JO Tokyo 2020 : des femmes qui bousculent les (dress)codes

Les nouvelles générations d’athlètes féminins agissent pour choisir la tenue la plus adaptée à leur pratique sportive, à l'image des gymnastes allemandes qui optent pour une combinaison couvrante lors leur qualification aux JO de Tokyo 2020. Retour sur leurs motivations.

Sommaire

  • Une petite révolution contre l’ordre établi
  • La victoire ou le confort

Une petite révolution contre l’ordre établi

Les gymnastes allemandes ont laissé tomber dimanche 25 juillet le justaucorps lors de la dernière phase de qualification des Jeux Olympiques de Tokyo 2021, pour une combinaison qui recouvre totalement les jambes. Elisabeth Seitz, Sarah Voss, Pauline Schaefer-Betz et Kim Bui ont souhaité être plus confortables. Comme l’explique Sarah Voss sur son compte Instagram, elles ont envie de « se sentir bien et de rester élégante » grâce à leurs combinaisons rouge et blanche, constellées de brillants. Et elles ont créés la polémique.
Il y a quelques jours déjà, la planète sport avait été agitée par un autre choix de tenue non réglementaire. Lors de leur dernier match aux championnats d’Europe de beach handball, lundi 19 juillet, les joueuses de l’équipe norvégienne ont choisi d’abandonner le bikini réglementaire pour un shorty bleu, plutôt moulant. Après s’être conformées pendant toute la compétition au bikini, elles ont décidé de disputer leur dernier match avec cette nouvelle tenue pour laquelle elles ont été sanctionnées quelques jours plus tard. Elles ont ainsi écopé de 150 euros d’amende chacune, soit au total 1500 euros pour cette transgression vestimentaire.

« Ensemble nous allons continuer le combat pour faire changer les règles concernant les vêtements. «  la Fédération norvégienne de Handball.

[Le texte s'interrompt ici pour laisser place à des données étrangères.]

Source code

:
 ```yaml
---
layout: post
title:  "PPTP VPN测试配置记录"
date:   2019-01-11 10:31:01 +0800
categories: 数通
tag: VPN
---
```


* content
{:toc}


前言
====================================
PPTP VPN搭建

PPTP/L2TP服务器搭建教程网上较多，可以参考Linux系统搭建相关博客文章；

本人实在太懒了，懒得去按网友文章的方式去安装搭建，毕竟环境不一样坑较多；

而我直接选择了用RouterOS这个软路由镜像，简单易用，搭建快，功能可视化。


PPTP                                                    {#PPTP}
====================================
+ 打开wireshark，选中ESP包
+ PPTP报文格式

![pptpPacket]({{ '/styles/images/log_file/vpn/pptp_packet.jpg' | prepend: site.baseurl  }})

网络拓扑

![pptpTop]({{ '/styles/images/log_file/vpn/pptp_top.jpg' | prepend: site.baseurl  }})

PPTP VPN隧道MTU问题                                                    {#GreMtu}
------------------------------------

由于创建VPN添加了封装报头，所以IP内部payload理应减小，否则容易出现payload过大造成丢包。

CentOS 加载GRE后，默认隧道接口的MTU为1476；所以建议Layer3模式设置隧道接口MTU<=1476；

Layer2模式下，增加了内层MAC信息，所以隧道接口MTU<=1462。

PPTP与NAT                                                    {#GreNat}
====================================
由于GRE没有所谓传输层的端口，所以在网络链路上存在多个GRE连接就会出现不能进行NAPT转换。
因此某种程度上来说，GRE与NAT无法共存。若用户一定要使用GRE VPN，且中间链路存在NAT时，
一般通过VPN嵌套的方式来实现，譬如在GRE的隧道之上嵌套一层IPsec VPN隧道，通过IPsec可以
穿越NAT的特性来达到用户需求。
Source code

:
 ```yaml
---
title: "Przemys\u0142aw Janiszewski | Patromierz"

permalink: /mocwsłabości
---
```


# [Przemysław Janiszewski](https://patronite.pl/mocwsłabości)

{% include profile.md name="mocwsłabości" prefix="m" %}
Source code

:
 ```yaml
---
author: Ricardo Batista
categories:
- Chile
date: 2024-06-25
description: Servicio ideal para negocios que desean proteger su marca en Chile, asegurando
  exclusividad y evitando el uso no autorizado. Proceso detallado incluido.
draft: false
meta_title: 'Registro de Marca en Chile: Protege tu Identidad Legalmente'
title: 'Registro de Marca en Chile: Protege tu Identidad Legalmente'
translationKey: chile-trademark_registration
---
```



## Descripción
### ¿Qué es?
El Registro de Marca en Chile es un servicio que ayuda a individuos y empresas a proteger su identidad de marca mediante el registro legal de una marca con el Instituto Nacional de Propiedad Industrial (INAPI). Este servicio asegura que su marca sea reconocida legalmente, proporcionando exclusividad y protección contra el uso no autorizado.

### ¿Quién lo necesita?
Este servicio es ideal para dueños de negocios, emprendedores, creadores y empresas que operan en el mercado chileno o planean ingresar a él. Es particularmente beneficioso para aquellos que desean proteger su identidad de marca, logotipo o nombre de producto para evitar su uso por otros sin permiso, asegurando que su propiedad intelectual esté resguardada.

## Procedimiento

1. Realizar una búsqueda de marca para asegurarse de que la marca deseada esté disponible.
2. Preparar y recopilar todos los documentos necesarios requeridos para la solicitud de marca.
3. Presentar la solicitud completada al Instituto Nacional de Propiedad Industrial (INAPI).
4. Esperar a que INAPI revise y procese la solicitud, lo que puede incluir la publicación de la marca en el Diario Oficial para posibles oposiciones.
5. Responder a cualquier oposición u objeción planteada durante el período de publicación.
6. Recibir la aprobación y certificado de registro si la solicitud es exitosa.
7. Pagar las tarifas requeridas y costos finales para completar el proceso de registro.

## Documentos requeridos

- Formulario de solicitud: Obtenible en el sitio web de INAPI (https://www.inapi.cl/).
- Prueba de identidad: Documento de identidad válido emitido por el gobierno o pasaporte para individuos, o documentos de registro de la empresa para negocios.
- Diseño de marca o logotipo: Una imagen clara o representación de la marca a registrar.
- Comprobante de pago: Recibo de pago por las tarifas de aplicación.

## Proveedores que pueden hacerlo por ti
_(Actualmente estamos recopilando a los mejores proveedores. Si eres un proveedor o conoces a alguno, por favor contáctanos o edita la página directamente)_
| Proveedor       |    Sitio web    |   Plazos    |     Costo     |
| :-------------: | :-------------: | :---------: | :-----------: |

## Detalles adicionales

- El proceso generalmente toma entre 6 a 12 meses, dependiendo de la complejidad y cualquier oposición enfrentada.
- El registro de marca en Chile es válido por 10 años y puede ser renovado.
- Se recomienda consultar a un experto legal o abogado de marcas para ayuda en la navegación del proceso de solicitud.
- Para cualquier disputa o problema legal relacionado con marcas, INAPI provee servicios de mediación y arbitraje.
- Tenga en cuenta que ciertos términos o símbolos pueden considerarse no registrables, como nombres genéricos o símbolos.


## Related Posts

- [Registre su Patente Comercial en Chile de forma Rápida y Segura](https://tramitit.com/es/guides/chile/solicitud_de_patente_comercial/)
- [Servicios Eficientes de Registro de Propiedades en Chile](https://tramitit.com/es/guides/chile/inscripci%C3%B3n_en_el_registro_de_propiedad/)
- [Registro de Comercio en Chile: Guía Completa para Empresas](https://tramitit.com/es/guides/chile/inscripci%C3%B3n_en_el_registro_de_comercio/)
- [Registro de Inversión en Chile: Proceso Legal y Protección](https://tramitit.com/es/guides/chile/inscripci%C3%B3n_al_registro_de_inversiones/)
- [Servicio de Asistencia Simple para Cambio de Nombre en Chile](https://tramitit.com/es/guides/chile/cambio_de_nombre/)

Ce rappel à l’ordre des instances sportives européennes a toutefois créé un tollé dans les milieux sportifs et suscité l’indignation de plusieurs personnalités. Le président Eirik Sørdahl de la Fédération norvégienne de volley-ball a déclaré : « En 2021, cela ne devrait même pas être un sujet » auprès de l’agence nationale NTB, d’autant que, lors des compétitions de beach volley, le bikini pour les athlètes femmes n’est plus obligatoire depuis 2012. La Fédération norvégienne de Handball s’est prononcée aussi en soutien de ses joueuses : « Ensemble, nous allons continuer le combat pour faire changer les règles concernant les vêtements. »

La victoire ou le confort

La motivation qui sous-tend ces changements d’habillage est simple : être dans l’inconfort peut nuire aux performance sportives des femmes et parfois cela peut mettre mal à l’aise certaines athlètes. Au handball de plage, les athlètes hommes portent des shorts qui descendent à mi-cuisse. Ce n’est pas le cas de l’équipe féminine. La règle officielle de la Fédération internationale de handball parle d’elle-même : « Les joueuses doivent porter des bas de bikini (…) ajustés et échancrés » et il est précisé que « les côtés doivent être larges d’au maximum 10cm ».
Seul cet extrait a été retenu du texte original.